Turn on the computer.
Open Arduino.
If just performing fiber photometry, without other stimulation, choose “SendTTLpulse”. This will send a single pulse to the Synapse (photometry) software at the start of the recording and with any other user-identified event times (such as levodopa injection).
Open Synapse. Select Experiment (top left pull-down menu) and the mouse name.
Turn on TDT RZ5P (power button on top left of box, blue light turns on).
On the Photoreceiver there are only 2 switches, the one on the left is red. Only touch this one! Flip it towards you to turn the photoreceiver on. Turn on the LED Driver (switch on left side of box). You should see the screen turn on.

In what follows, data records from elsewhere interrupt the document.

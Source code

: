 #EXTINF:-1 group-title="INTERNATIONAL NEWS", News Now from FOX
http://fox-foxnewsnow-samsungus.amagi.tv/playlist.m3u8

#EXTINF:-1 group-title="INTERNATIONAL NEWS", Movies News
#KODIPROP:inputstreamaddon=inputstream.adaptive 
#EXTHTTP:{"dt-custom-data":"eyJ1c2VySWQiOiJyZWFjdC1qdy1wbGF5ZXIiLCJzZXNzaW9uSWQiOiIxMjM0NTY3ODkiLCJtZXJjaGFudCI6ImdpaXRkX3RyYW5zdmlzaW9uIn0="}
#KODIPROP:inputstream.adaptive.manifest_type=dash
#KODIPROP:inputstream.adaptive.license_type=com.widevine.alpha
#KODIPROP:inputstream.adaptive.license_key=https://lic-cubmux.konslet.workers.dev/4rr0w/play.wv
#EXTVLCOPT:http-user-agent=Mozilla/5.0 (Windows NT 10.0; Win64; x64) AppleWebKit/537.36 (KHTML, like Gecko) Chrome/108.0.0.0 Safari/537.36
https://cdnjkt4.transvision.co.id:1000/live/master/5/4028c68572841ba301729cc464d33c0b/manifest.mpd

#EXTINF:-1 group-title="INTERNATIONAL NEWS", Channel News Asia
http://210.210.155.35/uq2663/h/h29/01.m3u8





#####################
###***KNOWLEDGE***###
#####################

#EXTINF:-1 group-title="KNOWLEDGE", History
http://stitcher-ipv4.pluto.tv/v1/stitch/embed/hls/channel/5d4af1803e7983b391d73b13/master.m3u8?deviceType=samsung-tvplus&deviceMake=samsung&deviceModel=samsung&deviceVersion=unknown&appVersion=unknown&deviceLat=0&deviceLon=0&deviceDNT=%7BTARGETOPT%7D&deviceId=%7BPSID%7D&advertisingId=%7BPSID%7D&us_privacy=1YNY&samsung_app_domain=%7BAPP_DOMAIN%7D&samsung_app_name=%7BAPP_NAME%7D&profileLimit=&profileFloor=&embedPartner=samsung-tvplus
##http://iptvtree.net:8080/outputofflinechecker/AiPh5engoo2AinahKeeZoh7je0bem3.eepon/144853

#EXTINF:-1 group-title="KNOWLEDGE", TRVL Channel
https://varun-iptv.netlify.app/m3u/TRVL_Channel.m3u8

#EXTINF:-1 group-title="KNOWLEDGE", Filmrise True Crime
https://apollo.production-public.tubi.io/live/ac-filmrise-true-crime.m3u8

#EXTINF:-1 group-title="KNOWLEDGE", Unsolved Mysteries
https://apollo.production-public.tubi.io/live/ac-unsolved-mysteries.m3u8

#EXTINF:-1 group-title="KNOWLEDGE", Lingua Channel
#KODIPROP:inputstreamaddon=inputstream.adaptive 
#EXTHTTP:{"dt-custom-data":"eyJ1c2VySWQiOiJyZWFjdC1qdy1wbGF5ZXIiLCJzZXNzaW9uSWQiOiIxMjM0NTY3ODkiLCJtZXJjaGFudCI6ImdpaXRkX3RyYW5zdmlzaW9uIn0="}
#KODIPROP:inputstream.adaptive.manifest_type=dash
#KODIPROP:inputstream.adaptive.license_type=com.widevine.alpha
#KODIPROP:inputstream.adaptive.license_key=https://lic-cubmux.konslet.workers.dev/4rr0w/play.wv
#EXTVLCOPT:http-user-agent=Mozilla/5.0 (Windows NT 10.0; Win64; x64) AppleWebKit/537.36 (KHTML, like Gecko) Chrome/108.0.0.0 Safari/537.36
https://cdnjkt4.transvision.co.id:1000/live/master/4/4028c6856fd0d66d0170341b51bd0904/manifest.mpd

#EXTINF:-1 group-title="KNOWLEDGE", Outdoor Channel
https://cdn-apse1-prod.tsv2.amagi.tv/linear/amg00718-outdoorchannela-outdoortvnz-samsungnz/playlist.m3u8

There are 2 knobs on the tops of the LED Driver. Press and hold the left knob by pushing on the top for ~4 sec (the light on the top of the button should turn on, then off, when it turns off you can release). An asterisk should appear next to the “1 LED” line. Do the same for the right knob.
Now, just press (without additional hold) the left knob 3 times. Under MODE, you should see it switch from OFF to MOD. Do the same for the right knob.
Rotate the left and right knobs clockwise until the numbers under I(mA) read 200.
Testing.
These steps are specific to the type of experiment you are running. For a simple pharmacological experiment, e.g. injection of levodopa in the open field while monitoring dyskinesias, follow the instructions below.
Scruff the mouse and attach optical cable to the photometry implant, and place in his/her home cage, adjacent to but not in the open field.
Press the red “Record” button in Synapse. This will start the experiment. It is important that you start the photometry recording before any other signals, as it will serve as the master data file, collecting timestamps from all other devices (TTLs from the device controlling video camera frames, Master8, etc).
Check to make sure the cameras are in a good position to see the whole arena and then place the mouse into the open field. This is to ensure that there is an empty open field frame at the beginning of the video for subsequent behavior tracking.
To check the fiber signal, right click the axis on the computer screen and select auto scale to bring signal into frame.
Wait 15 min for the mouse to acclimate further, and for the fiber signal to bleach. Then run sendTTLPulse in Arduino to signal the start of the experiment.
Wait 30 min to establish a baseline.
Inject mouse with levodopa (or other pharmacological agent) and run “sendTTLPulse” again to signal the injection timing.
Wait 2 hours, recording AIMs for one minute every five minutes.
Wait an additional 30min (assuming mouse has returned to baseline behavior), then stop experiment in Synapse.
Cleanup.
Remove mouse from chamber and unplug optical cable(s). Return to home cage.
Clean chamber with 70% ethanol between mice and at end of the day.
When experiments are completed for the day, turn off the laser, close Arduino and Synapse programs. Transfer and back up files.